Within milliseconds a visitor to your website will make an instant assumption with regards to your business and brand – so it’s important that they like what they see the minute they land on your site.
Rapidly expanding startup Townske – a social media publishing platform that allows users to curate their own city guides – is all about attractive design. Having already created more than 1300 city guides covering 75 countries, the service allows people to browse anonymously or sign up and keep track of their favourite guides.
Getting the design and functionality right has been key to Townske’s success, and cofounder and CEO Daniel Clark reveals his tips for creating a good-looking business website.
1. Keep it simple
You need clarity, simplicity and white space with stunning imagery, says Clark.
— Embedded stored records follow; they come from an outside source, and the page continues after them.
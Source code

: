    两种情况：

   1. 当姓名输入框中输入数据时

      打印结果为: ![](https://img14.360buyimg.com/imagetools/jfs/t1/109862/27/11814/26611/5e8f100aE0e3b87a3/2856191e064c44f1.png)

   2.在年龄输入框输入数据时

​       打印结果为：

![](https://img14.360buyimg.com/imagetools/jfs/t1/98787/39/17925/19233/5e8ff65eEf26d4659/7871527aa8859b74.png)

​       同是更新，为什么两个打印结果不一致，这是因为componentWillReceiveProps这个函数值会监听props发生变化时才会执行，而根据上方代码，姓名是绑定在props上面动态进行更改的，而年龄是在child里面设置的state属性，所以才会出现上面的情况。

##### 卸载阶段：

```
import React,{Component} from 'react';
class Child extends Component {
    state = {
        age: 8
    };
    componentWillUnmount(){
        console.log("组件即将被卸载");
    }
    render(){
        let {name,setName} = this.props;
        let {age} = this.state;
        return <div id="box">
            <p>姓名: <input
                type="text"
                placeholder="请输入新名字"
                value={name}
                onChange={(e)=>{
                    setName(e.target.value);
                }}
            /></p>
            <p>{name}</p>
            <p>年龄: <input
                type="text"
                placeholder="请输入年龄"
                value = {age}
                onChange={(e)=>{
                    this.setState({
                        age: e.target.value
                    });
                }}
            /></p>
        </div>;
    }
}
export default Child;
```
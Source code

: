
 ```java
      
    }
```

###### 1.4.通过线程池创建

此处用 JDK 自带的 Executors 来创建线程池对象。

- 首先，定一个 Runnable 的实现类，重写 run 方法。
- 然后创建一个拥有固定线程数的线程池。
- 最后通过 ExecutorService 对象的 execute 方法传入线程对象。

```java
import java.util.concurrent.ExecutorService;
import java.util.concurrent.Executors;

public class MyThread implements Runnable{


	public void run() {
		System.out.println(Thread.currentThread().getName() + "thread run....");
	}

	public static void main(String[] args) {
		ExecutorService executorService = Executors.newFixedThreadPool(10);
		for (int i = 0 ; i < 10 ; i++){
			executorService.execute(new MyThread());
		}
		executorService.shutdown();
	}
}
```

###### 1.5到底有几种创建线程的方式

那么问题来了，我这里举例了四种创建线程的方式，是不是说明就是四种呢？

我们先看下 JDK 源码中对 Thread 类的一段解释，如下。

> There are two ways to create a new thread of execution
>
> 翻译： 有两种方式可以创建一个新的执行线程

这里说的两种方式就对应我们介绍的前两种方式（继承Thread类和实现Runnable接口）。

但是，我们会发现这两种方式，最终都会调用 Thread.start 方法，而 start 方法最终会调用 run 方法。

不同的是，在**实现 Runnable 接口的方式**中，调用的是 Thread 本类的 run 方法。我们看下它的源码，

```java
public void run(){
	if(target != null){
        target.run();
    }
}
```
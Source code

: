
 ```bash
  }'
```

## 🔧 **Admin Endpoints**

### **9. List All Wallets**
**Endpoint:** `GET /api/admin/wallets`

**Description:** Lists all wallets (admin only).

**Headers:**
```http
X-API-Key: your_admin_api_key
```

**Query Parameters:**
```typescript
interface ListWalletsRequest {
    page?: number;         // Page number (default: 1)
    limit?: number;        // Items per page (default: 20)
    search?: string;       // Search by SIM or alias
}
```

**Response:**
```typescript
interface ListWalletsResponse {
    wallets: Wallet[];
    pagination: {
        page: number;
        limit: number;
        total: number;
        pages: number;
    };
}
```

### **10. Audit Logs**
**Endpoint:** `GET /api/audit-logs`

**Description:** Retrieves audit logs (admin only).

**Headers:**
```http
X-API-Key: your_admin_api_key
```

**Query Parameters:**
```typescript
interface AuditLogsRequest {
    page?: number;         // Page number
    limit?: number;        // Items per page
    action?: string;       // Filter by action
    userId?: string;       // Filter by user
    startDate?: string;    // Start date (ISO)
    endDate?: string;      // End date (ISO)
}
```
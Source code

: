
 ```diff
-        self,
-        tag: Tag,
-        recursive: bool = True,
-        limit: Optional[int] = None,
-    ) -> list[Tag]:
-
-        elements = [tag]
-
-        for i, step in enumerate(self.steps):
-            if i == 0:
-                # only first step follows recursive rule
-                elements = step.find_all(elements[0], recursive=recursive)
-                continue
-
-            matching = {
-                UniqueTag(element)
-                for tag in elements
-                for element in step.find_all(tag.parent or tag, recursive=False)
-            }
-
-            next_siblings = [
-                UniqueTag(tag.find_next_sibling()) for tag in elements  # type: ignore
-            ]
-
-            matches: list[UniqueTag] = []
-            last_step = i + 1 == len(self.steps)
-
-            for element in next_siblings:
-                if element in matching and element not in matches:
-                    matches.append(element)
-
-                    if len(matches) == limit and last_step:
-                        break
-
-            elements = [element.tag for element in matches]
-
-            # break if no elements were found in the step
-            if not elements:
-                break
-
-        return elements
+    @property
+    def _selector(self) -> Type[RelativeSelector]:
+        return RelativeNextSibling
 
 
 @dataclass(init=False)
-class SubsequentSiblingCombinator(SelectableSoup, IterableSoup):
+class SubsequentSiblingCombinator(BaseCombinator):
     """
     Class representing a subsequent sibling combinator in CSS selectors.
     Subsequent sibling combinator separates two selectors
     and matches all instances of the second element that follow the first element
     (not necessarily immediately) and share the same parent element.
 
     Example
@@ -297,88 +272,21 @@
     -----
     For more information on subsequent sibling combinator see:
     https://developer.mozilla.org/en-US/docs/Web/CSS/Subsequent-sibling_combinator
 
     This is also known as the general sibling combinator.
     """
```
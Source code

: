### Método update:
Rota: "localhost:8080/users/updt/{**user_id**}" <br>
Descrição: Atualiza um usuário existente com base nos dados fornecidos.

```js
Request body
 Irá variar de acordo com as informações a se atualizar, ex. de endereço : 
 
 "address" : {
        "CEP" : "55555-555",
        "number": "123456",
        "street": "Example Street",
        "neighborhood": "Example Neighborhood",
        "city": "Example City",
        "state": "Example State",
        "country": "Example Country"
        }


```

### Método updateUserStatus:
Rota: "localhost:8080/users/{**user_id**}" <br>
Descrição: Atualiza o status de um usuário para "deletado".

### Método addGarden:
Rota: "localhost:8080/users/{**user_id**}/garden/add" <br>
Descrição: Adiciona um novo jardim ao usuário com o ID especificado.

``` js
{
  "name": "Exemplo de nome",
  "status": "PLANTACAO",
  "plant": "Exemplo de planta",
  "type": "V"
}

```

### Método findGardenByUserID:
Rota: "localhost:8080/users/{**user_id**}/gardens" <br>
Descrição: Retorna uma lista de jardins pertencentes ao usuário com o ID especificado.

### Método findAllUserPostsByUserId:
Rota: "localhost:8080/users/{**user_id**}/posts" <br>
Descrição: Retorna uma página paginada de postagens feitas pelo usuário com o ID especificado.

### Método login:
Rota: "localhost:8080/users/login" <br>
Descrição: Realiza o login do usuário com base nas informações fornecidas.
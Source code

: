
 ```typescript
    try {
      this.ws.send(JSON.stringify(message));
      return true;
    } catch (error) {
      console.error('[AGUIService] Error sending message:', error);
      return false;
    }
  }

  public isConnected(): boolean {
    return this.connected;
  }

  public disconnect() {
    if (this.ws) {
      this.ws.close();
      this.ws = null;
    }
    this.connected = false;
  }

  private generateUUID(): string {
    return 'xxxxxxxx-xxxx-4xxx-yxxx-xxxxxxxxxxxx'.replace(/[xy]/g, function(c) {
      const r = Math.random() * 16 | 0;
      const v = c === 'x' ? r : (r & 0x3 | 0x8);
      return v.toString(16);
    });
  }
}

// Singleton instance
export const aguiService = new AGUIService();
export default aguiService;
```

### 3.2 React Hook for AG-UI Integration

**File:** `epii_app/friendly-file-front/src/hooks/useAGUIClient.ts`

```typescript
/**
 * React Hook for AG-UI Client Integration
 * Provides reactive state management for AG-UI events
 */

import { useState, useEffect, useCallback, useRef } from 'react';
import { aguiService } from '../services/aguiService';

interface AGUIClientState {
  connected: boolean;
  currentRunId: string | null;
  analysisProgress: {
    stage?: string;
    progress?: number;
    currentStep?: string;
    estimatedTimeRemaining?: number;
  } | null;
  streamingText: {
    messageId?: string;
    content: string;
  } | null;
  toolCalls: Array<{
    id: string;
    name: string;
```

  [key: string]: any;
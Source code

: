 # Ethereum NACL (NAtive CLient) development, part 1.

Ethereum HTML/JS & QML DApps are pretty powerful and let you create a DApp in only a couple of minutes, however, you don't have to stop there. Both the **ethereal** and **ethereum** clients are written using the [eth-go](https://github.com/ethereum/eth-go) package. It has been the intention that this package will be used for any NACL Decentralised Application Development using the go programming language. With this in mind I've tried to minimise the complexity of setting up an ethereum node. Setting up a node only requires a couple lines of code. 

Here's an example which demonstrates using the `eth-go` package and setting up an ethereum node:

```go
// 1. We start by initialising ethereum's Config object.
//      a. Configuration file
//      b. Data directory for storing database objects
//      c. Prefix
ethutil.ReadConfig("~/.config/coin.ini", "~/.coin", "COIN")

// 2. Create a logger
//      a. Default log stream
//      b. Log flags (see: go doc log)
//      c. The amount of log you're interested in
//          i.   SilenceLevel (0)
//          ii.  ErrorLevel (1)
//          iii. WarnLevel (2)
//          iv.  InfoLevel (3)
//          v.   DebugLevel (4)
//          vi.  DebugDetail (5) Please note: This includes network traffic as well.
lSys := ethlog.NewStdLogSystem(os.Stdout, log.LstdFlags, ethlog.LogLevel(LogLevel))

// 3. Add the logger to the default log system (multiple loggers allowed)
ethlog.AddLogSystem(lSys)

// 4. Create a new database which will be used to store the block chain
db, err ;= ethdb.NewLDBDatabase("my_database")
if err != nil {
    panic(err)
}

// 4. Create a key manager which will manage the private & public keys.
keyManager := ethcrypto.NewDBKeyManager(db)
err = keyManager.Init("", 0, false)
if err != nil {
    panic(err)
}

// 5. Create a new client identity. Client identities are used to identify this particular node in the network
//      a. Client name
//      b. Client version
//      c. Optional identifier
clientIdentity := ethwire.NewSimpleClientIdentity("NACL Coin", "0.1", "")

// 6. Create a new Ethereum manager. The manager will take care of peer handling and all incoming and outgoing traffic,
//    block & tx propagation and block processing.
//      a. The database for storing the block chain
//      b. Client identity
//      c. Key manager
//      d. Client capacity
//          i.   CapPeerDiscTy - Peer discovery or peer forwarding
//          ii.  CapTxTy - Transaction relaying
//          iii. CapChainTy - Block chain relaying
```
“On Townske, you can see that our interface elements are mainly black and white so as to not clash with the beautiful photography that our users publish. We have a lot of white on the site because it’s fresh and helps the imagery shine.”
Gorgeous images and videos are key to almost any site, as is clearly showing your prices if you have an eCommerce store, says Clark.
If a web page or image isn’t ready yet, don’t show it – never say ‘coming soon’ or ‘under construction’ as it will reek of unprofessionalism.
2. Give people access to info
“You need to know your business and your marketing strategies and how your website is going to support them. What do people need in order to do business with you? Information, samples, quoting? Make them super-easy to attain,” says Clark.
“People need to know how to get what they want in almost no time at all. Ideally, you can identify this before they hit your site and send them there in the first place.
“When you know what you want your site to achieve, build a clear navigation structure and don’t complicate things. Most of the time a page needs to achieve one thing only, with one clear call-to-action.”
3. Boost the user experience
When designing you should remove as much as possible and leave only the essentials, says Clark. Think carefully about how people will use the site, on what device and in what environment – after all, a good user experience can improve your search engine rankings.
“We see a great site experience as one that’s fun, does what you expect it to do and then delivers more value,” says Clark.
“Think about how a person’s use will change as they change devices. We’re not a fan of responsive websites and instead develop for mobile and desktop separately to give the best experience on each device – responsive sites tend to give an average experience on one or the other or both.
“The details are where most of the work is but where most of the experience is created. Doing 95% of your website well will not get you 95% of the results. Getting the details right (the last 5%) will probably take longer than the first 95%, but it’s well worth the effort.”